3.2 Each Authorized User will be provided with a unique identifier to access and use the Service (“Username”). The Username shall only be used by the Authorized User to whom it is assigned, and shall not be shared with, or used by any other person, including other Authorized Users.

3.3 The initial Administrator shall be the Primary Subscriber with authority to administer the subscription and designate additional Authorized Users and/or Administrators. Each subscription may designate multiple Authorized Users as Administrator. Any Administrator shall be deemed to have the authority to manage the subscription and any Authorized Users. The Administrator will deactivate an active Username if the Administrator wishes to terminate access to the Service for any Authorized User.

3.4 Administrators are responsible for all use of the Service by, and any other actions taken using, an account on the list of active Authorized Users associated with their subscription to the Service (even if the action is not taken by the Authorized User). This clause does not apply where the Administrator has previously informed Themis that there has been unauthorised access to the Service or the Administrator has terminated access to the Service for an Authorized User under clause 3.3.

3.5 As between Themis and the Subscriber, any Content uploaded or posted to the Service remains the property of the Subscriber. Upon Cancellation or Termination of Service as discussed in Section 10 below, Themis shall only be responsible for the return of Content directly to the Administrator or a designated Authorized User in the event that the Administrator is unable to be reached.

3.6 Subject to Section 3.7, all access to and use of the Service via mechanical, programmatic, robotic, scripted or any other automated means not provided as part of the Service is strictly prohibited.

3.7 Authorized Users are permitted to access and use the Service using an Application Program Interface (“API”) subject to the following conditions:

(a) any use of the Service using an API, including use of an API through a third-party product that accesses and uses the Service, is governed by these Terms of Service;

(b) to the maximum extent permitted by law, and to the extent not caused by the fraud, negligence or wilful misconduct of Themis or its employees, officers, agents or contractors, Themis shall not be liable for any direct, indirect, incidental, special, consequential or exemplary damages, including but not limited to, damages for loss of profits, goodwill, use, data or other intangible losses (even if Themis has been advised of the possibility of such damages), resulting from any use of an API or third-party products that access and use the Service via an API;

(c) Excessive use of the Service using an API may result in temporary or permanent suspension of access to the Service via an API. Themis, in its reasonable discretion, will determine excessive use of the Service via an API, and will make a reasonable attempt to warn the Authorized User prior to suspension; and

(d) Themis reserves the right at any time to modify or discontinue, temporarily or permanently, access and use of the Service via an API, with or without notice where Themis considers it appropriate for the security or performance of the Service.

4. Confidentiality

4.1 Each party agrees to treat all Confidential Information as confidential and not to use or disclose such Confidential Information except as necessary to perform its obligations under this Agreement.
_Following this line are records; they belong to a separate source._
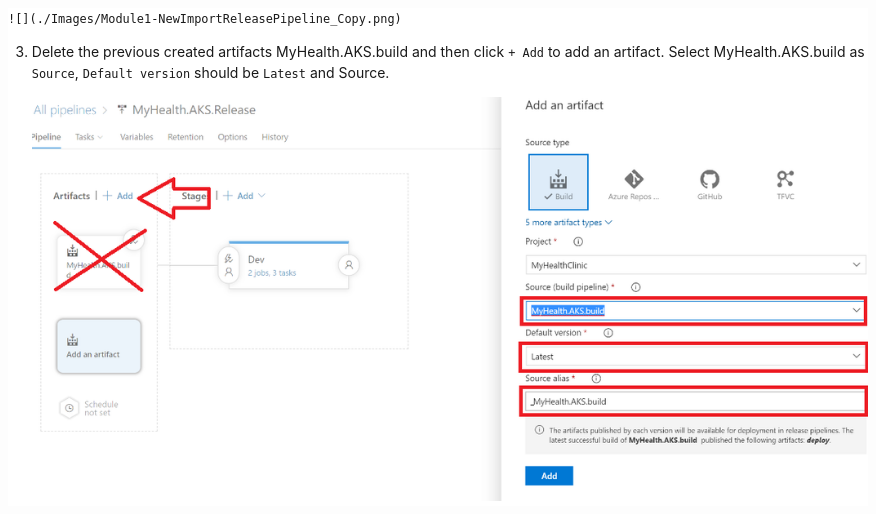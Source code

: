     ![](./Images/Module1-NewImportReleasePipeline_Copy.png)

3.  Delete the previous created artifacts MyHealth.AKS.build and then click `+ Add` to add an artifact. Select MyHealth.AKS.build as `Source`, `Default version` should be `Latest` and Source.

    ![](./Images/Module1-NewImportReleasePipelineSelectHost.png)
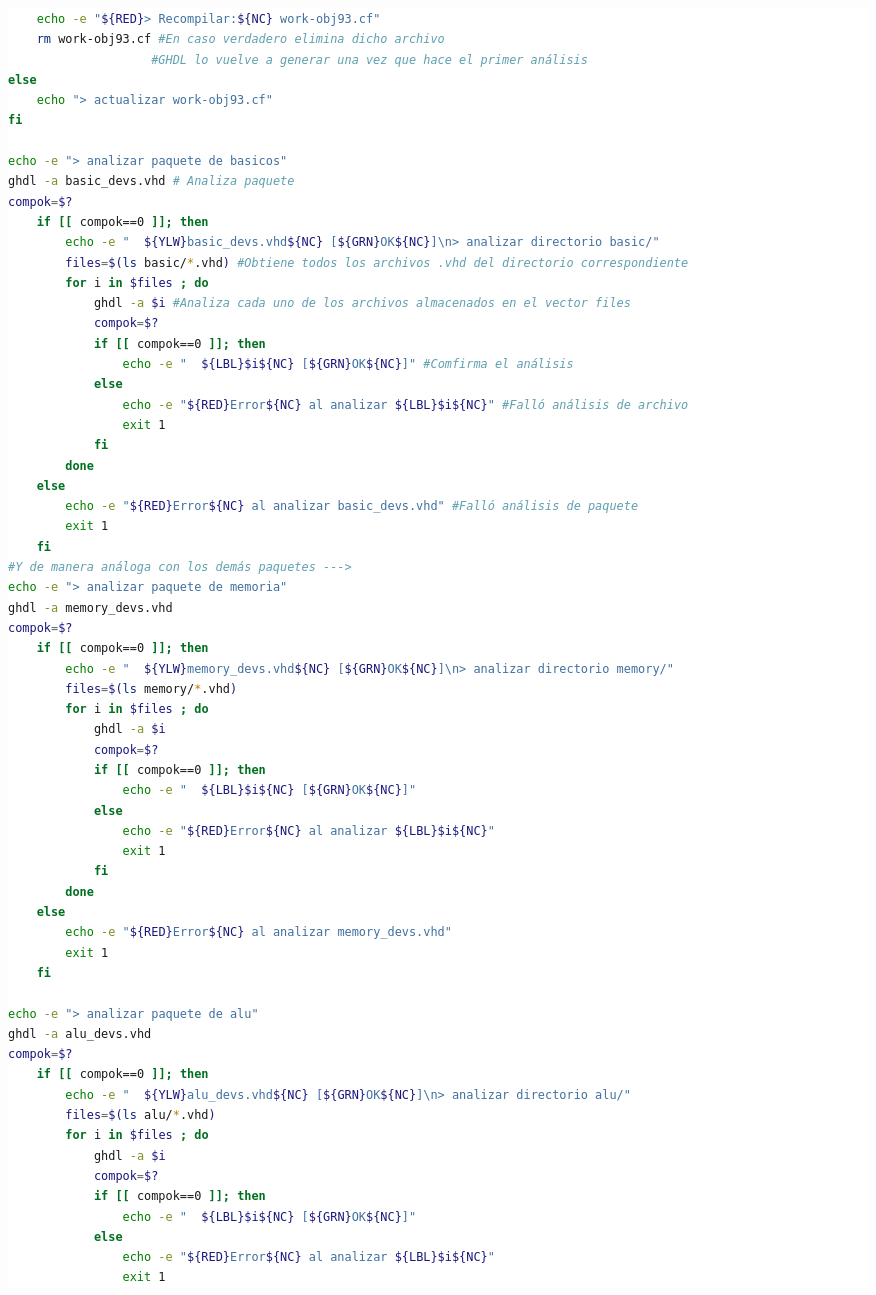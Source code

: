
 ```bash
    echo -e "${RED}> Recompilar:${NC} work-obj93.cf"
    rm work-obj93.cf #En caso verdadero elimina dicho archivo
    				#GHDL lo vuelve a generar una vez que hace el primer análisis
else
    echo "> actualizar work-obj93.cf"
fi

echo -e "> analizar paquete de basicos"
ghdl -a basic_devs.vhd # Analiza paquete
compok=$?
	if [[ compok==0 ]]; then
		echo -e "  ${YLW}basic_devs.vhd${NC} [${GRN}OK${NC}]\n> analizar directorio basic/"
		files=$(ls basic/*.vhd) #Obtiene todos los archivos .vhd del directorio correspondiente
		for i in $files ; do
			ghdl -a $i #Analiza cada uno de los archivos almacenados en el vector files
			compok=$?
			if [[ compok==0 ]]; then
				echo -e "  ${LBL}$i${NC} [${GRN}OK${NC}]" #Comfirma el análisis
			else
				echo -e "${RED}Error${NC} al analizar ${LBL}$i${NC}" #Falló análisis de archivo
				exit 1
			fi
		done		
	else
		echo -e "${RED}Error${NC} al analizar basic_devs.vhd" #Falló análisis de paquete
		exit 1
	fi
#Y de manera análoga con los demás paquetes --->
echo -e "> analizar paquete de memoria"
ghdl -a memory_devs.vhd
compok=$?
	if [[ compok==0 ]]; then
		echo -e "  ${YLW}memory_devs.vhd${NC} [${GRN}OK${NC}]\n> analizar directorio memory/"
		files=$(ls memory/*.vhd)
		for i in $files ; do
			ghdl -a $i 
			compok=$?
			if [[ compok==0 ]]; then
				echo -e "  ${LBL}$i${NC} [${GRN}OK${NC}]"
			else
				echo -e "${RED}Error${NC} al analizar ${LBL}$i${NC}"
				exit 1
			fi
		done		
	else
		echo -e "${RED}Error${NC} al analizar memory_devs.vhd"
		exit 1
	fi

echo -e "> analizar paquete de alu"
ghdl -a alu_devs.vhd
compok=$?
	if [[ compok==0 ]]; then
		echo -e "  ${YLW}alu_devs.vhd${NC} [${GRN}OK${NC}]\n> analizar directorio alu/"
		files=$(ls alu/*.vhd)
		for i in $files ; do
			ghdl -a $i 
			compok=$?
			if [[ compok==0 ]]; then
				echo -e "  ${LBL}$i${NC} [${GRN}OK${NC}]"
			else
				echo -e "${RED}Error${NC} al analizar ${LBL}$i${NC}"
				exit 1
```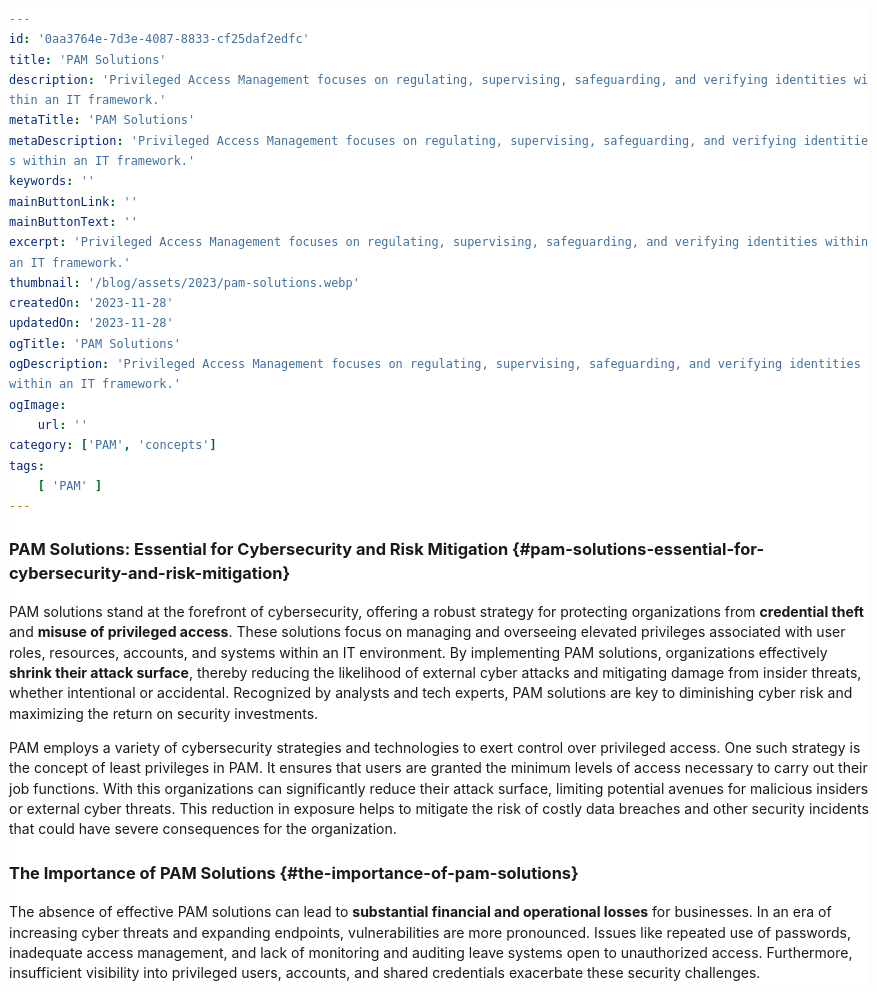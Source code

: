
```yaml
---
id: '0aa3764e-7d3e-4087-8833-cf25daf2edfc'
title: 'PAM Solutions'
description: 'Privileged Access Management focuses on regulating, supervising, safeguarding, and verifying identities within an IT framework.'
metaTitle: 'PAM Solutions'
metaDescription: 'Privileged Access Management focuses on regulating, supervising, safeguarding, and verifying identities within an IT framework.'
keywords: ''
mainButtonLink: ''
mainButtonText: ''
excerpt: 'Privileged Access Management focuses on regulating, supervising, safeguarding, and verifying identities within an IT framework.'
thumbnail: '/blog/assets/2023/pam-solutions.webp'
createdOn: '2023-11-28'
updatedOn: '2023-11-28'
ogTitle: 'PAM Solutions'
ogDescription: 'Privileged Access Management focuses on regulating, supervising, safeguarding, and verifying identities within an IT framework.'
ogImage:
    url: ''
category: ['PAM', 'concepts']
tags:
    [ 'PAM' ]
---
```


### PAM Solutions: Essential for Cybersecurity and Risk Mitigation {#pam-solutions-essential-for-cybersecurity-and-risk-mitigation}

PAM solutions stand at the forefront of cybersecurity, offering a robust strategy for protecting organizations from **credential theft** and **misuse of privileged access**. These solutions focus on managing and overseeing elevated privileges associated with user roles, resources, accounts, and systems within an IT environment. By implementing PAM solutions, organizations effectively **shrink their attack surface**, thereby reducing the likelihood of external cyber attacks and mitigating damage from insider threats, whether intentional or accidental. Recognized by analysts and tech experts, PAM solutions are key to diminishing cyber risk and maximizing the return on security investments.

PAM employs a variety of cybersecurity strategies and technologies to exert control over privileged access. One such strategy is the concept of least privileges in PAM. It ensures that users are granted the minimum levels of access necessary to carry out their job functions. With this organizations can significantly reduce their attack surface, limiting potential avenues for malicious insiders or external cyber threats. This reduction in exposure helps to mitigate the risk of costly data breaches and other security incidents that could have severe consequences for the organization.


### The Importance of PAM Solutions {#the-importance-of-pam-solutions}

The absence of effective PAM solutions can lead to **substantial financial and operational losses** for businesses. In an era of increasing cyber threats and expanding endpoints, vulnerabilities are more pronounced. Issues like repeated use of passwords, inadequate access management, and lack of monitoring and auditing leave systems open to unauthorized access. Furthermore, insufficient visibility into privileged users, accounts, and shared credentials exacerbate these security challenges.
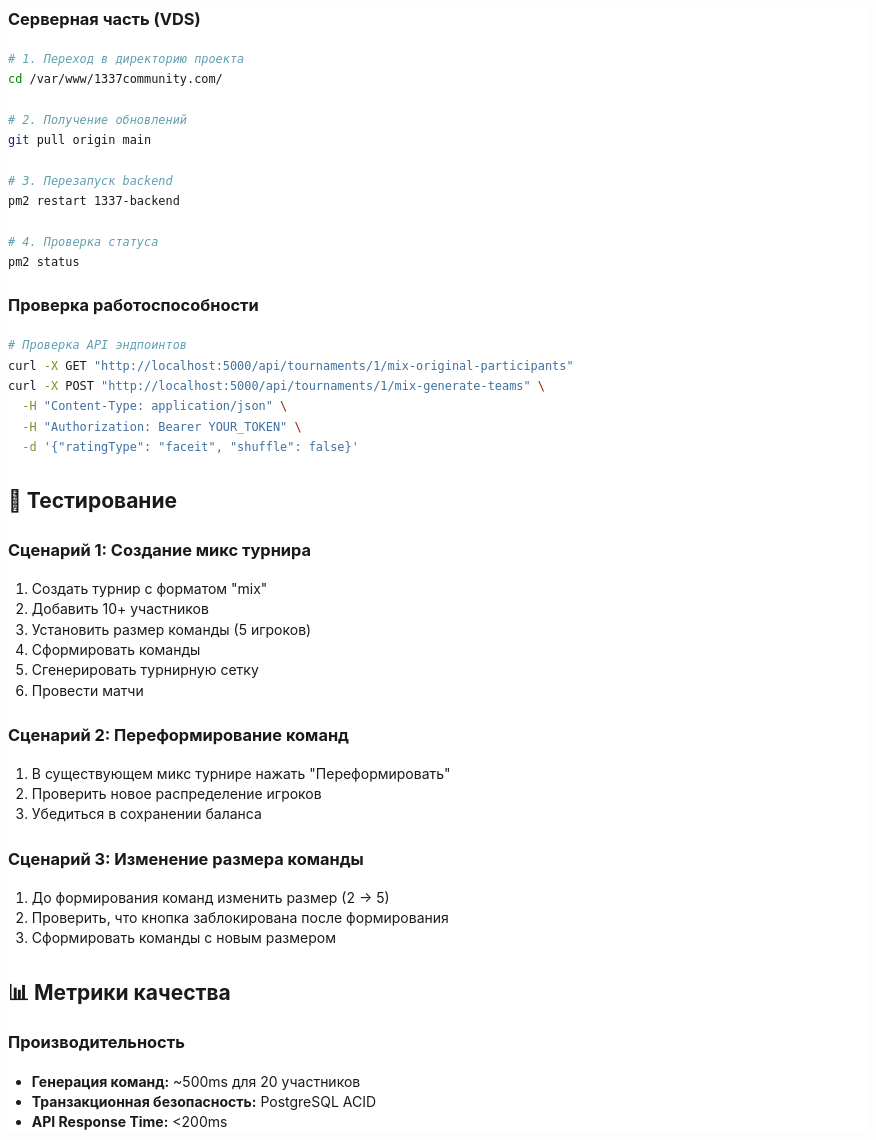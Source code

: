 ### Серверная часть (VDS)
```bash
# 1. Переход в директорию проекта
cd /var/www/1337community.com/

# 2. Получение обновлений
git pull origin main

# 3. Перезапуск backend
pm2 restart 1337-backend

# 4. Проверка статуса
pm2 status
```

### Проверка работоспособности
```bash
# Проверка API эндпоинтов
curl -X GET "http://localhost:5000/api/tournaments/1/mix-original-participants"
curl -X POST "http://localhost:5000/api/tournaments/1/mix-generate-teams" \
  -H "Content-Type: application/json" \
  -H "Authorization: Bearer YOUR_TOKEN" \
  -d '{"ratingType": "faceit", "shuffle": false}'
```

## 🧪 Тестирование

### Сценарий 1: Создание микс турнира
1. Создать турнир с форматом "mix"
2. Добавить 10+ участников
3. Установить размер команды (5 игроков)
4. Сформировать команды
5. Сгенерировать турнирную сетку
6. Провести матчи

### Сценарий 2: Переформирование команд
1. В существующем микс турнире нажать "Переформировать"
2. Проверить новое распределение игроков
3. Убедиться в сохранении баланса

### Сценарий 3: Изменение размера команды
1. До формирования команд изменить размер (2 → 5)
2. Проверить, что кнопка заблокирована после формирования
3. Сформировать команды с новым размером

## 📊 Метрики качества

### Производительность
- **Генерация команд:** ~500ms для 20 участников
- **Транзакционная безопасность:** PostgreSQL ACID
- **API Response Time:** <200ms
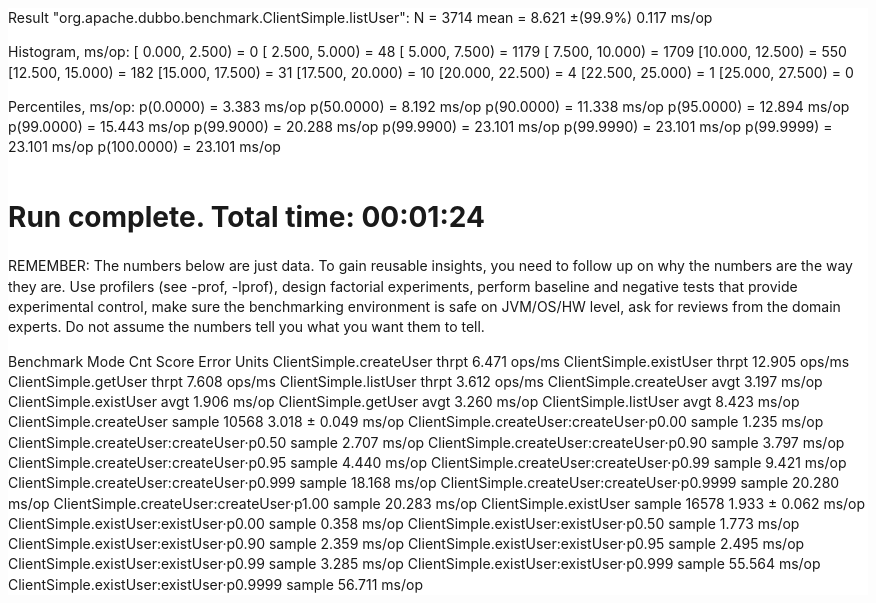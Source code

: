 

Result "org.apache.dubbo.benchmark.ClientSimple.listUser":
  N = 3714
  mean =      8.621 ±(99.9%) 0.117 ms/op

  Histogram, ms/op:
    [ 0.000,  2.500) = 0 
    [ 2.500,  5.000) = 48 
    [ 5.000,  7.500) = 1179 
    [ 7.500, 10.000) = 1709 
    [10.000, 12.500) = 550 
    [12.500, 15.000) = 182 
    [15.000, 17.500) = 31 
    [17.500, 20.000) = 10 
    [20.000, 22.500) = 4 
    [22.500, 25.000) = 1 
    [25.000, 27.500) = 0 

  Percentiles, ms/op:
      p(0.0000) =      3.383 ms/op
     p(50.0000) =      8.192 ms/op
     p(90.0000) =     11.338 ms/op
     p(95.0000) =     12.894 ms/op
     p(99.0000) =     15.443 ms/op
     p(99.9000) =     20.288 ms/op
     p(99.9900) =     23.101 ms/op
     p(99.9990) =     23.101 ms/op
     p(99.9999) =     23.101 ms/op
    p(100.0000) =     23.101 ms/op


# Run complete. Total time: 00:01:24

REMEMBER: The numbers below are just data. To gain reusable insights, you need to follow up on
why the numbers are the way they are. Use profilers (see -prof, -lprof), design factorial
experiments, perform baseline and negative tests that provide experimental control, make sure
the benchmarking environment is safe on JVM/OS/HW level, ask for reviews from the domain experts.
Do not assume the numbers tell you what you want them to tell.

Benchmark                                     Mode    Cnt   Score   Error   Units
ClientSimple.createUser                      thrpt          6.471          ops/ms
ClientSimple.existUser                       thrpt         12.905          ops/ms
ClientSimple.getUser                         thrpt          7.608          ops/ms
ClientSimple.listUser                        thrpt          3.612          ops/ms
ClientSimple.createUser                       avgt          3.197           ms/op
ClientSimple.existUser                        avgt          1.906           ms/op
ClientSimple.getUser                          avgt          3.260           ms/op
ClientSimple.listUser                         avgt          8.423           ms/op
ClientSimple.createUser                     sample  10568   3.018 ± 0.049   ms/op
ClientSimple.createUser:createUser·p0.00    sample          1.235           ms/op
ClientSimple.createUser:createUser·p0.50    sample          2.707           ms/op
ClientSimple.createUser:createUser·p0.90    sample          3.797           ms/op
ClientSimple.createUser:createUser·p0.95    sample          4.440           ms/op
ClientSimple.createUser:createUser·p0.99    sample          9.421           ms/op
ClientSimple.createUser:createUser·p0.999   sample         18.168           ms/op
ClientSimple.createUser:createUser·p0.9999  sample         20.280           ms/op
ClientSimple.createUser:createUser·p1.00    sample         20.283           ms/op
ClientSimple.existUser                      sample  16578   1.933 ± 0.062   ms/op
ClientSimple.existUser:existUser·p0.00      sample          0.358           ms/op
ClientSimple.existUser:existUser·p0.50      sample          1.773           ms/op
ClientSimple.existUser:existUser·p0.90      sample          2.359           ms/op
ClientSimple.existUser:existUser·p0.95      sample          2.495           ms/op
ClientSimple.existUser:existUser·p0.99      sample          3.285           ms/op
ClientSimple.existUser:existUser·p0.999     sample         55.564           ms/op
ClientSimple.existUser:existUser·p0.9999    sample         56.711           ms/op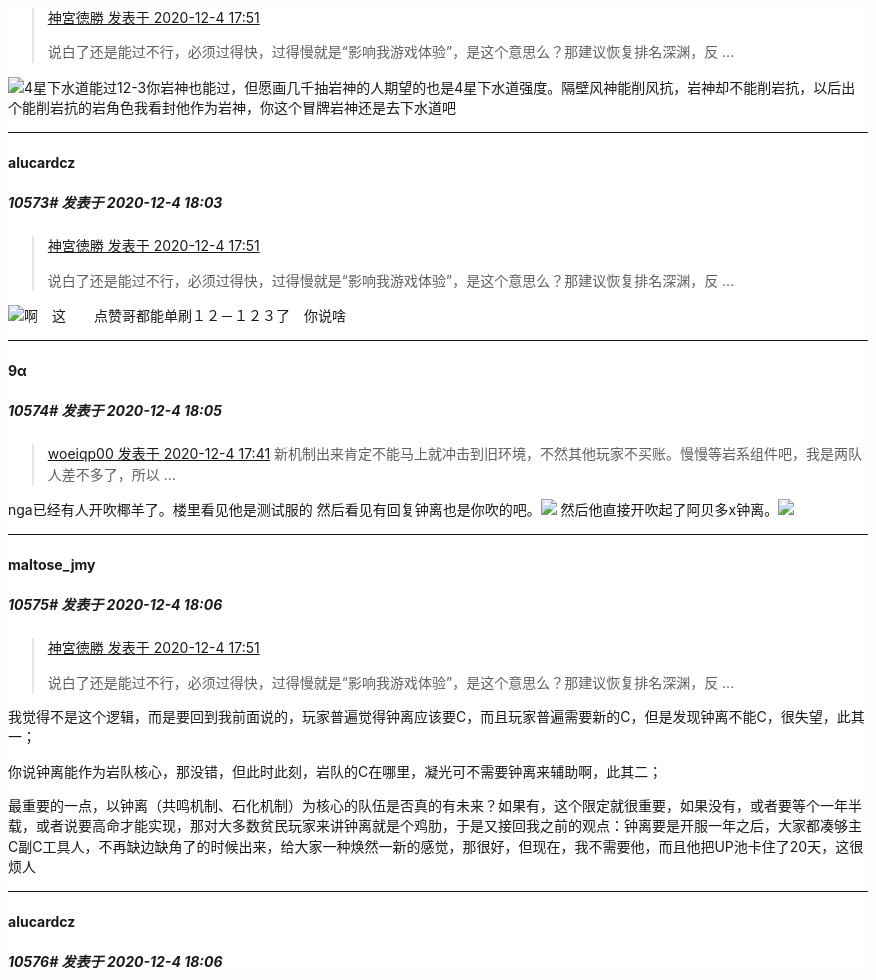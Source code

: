 
<blockquote><a href="httphttps://bbs.saraba1st.com/2b/forum.php?mod=redirect&amp;goto=findpost&amp;pid=49610391&amp;ptid=1959892" target="_blank">神宮徳勝 发表于 2020-12-4 17:51</a>

说白了还是能过不行，必须过得快，过得慢就是“影响我游戏体验”，是这个意思么？那建议恢复排名深渊，反 ...</blockquote>
<img src="https://static.saraba1st.com/image/smiley/face2017/049.png" referrerpolicy="no-referrer">4星下水道能过12-3你岩神也能过，但愿画几千抽岩神的人期望的也是4星下水道强度。隔壁风神能削风抗，岩神却不能削岩抗，以后出个能削岩抗的岩角色我看封他作为岩神，你这个冒牌岩神还是去下水道吧


-----

####  alucardcz  
##### 10573#       发表于 2020-12-4 18:03


<blockquote><a href="httphttps://bbs.saraba1st.com/2b/forum.php?mod=redirect&amp;goto=findpost&amp;pid=49610391&amp;ptid=1959892" target="_blank">神宮徳勝 发表于 2020-12-4 17:51</a>

说白了还是能过不行，必须过得快，过得慢就是“影响我游戏体验”，是这个意思么？那建议恢复排名深渊，反 ...</blockquote>
<img src="https://static.saraba1st.com/image/smiley/face2017/067.png" referrerpolicy="no-referrer">啊　这　　点赞哥都能单刷１２－１２３了　你说啥


-----

####  9α  
##### 10574#       发表于 2020-12-4 18:05


<blockquote><a href="httphttps://bbs.saraba1st.com/2b/forum.php?mod=redirect&amp;goto=findpost&amp;pid=49610258&amp;ptid=1959892" target="_blank">woeiqp00 发表于 2020-12-4 17:41</a>
新机制出来肯定不能马上就冲击到旧环境，不然其他玩家不买账。慢慢等岩系组件吧，我是两队人差不多了，所以 ...</blockquote>
nga已经有人开吹椰羊了。楼里看见他是测试服的
然后看见有回复钟离也是你吹的吧。<img src="https://static.saraba1st.com/image/smiley/face2017/037.png" referrerpolicy="no-referrer">
然后他直接开吹起了阿贝多x钟离。<img src="https://static.saraba1st.com/image/smiley/face2017/067.png" referrerpolicy="no-referrer">


-----

####  maltose_jmy  
##### 10575#       发表于 2020-12-4 18:06


<blockquote><a href="httphttps://bbs.saraba1st.com/2b/forum.php?mod=redirect&amp;goto=findpost&amp;pid=49610391&amp;ptid=1959892" target="_blank">神宮徳勝 发表于 2020-12-4 17:51</a>

说白了还是能过不行，必须过得快，过得慢就是“影响我游戏体验”，是这个意思么？那建议恢复排名深渊，反 ...</blockquote>
我觉得不是这个逻辑，而是要回到我前面说的，玩家普遍觉得钟离应该要C，而且玩家普遍需要新的C，但是发现钟离不能C，很失望，此其一；

你说钟离能作为岩队核心，那没错，但此时此刻，岩队的C在哪里，凝光可不需要钟离来辅助啊，此其二；

最重要的一点，以钟离（共鸣机制、石化机制）为核心的队伍是否真的有未来？如果有，这个限定就很重要，如果没有，或者要等个一年半载，或者说要高命才能实现，那对大多数贫民玩家来讲钟离就是个鸡肋，于是又接回我之前的观点：钟离要是开服一年之后，大家都凑够主C副C工具人，不再缺边缺角了的时候出来，给大家一种焕然一新的感觉，那很好，但现在，我不需要他，而且他把UP池卡住了20天，这很烦人


-----

####  alucardcz  
##### 10576#       发表于 2020-12-4 18:06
4.2 Themis and any third party vendors and hosting partners it utilizes to provide the Service shall hold Content in strict confidence and shall not use or disclose Content except (a) as required to perform their obligations under this Agreement; (b) in compliance with Section 7 of this Agreement, or (c) as otherwise authorized by you in writing.

5. Security and Access

5.1 Themis is responsible for providing a secure method of authentication and accessing its Service. Themis will provide mechanisms that:

(a) allow for user password management

(b) transmit passwords in a secure format

(c) protect passwords entered for purposes of gaining access to the Service by utilizing code that follows password management best practices.

5.2 Subscriber will be responsible for protecting the security of usernames and passwords, or any other codes associated to the Service, and for the accuracy and adequacy of personal information provided to the Service.

5.3 Subscriber will implement policies and procedures to prevent unauthorized use of usernames and passwords, and will promptly notify Themis upon suspicion that a username and password has been lost, stolen, compromised, or misused.

5.4 At all times, Themis, and any third party vendors and hosting partners it utilizes to provide the Service, will:

(a) use information security best practices for transmitting and storing your Content, adhering to industry standards;

(b) employ information security best practices with respect to network security techniques, including, but not limited to, firewalls, intrusion detection, and authentication protocols, vulnerability and patch management;

(c) ensure its host facilities maintain industry standards for security and privacy; and

(d) within thirty (30) days of a request by Subscriber, provide Subscriber with a (SOC2 or SOC3) audit report or industry standard successor report or a comparable description of its security measures in respect of the data center facilities used to host the Service and the Content. In order to obtain such a report, Subscriber must enter into an agreement with the third party provider of the report.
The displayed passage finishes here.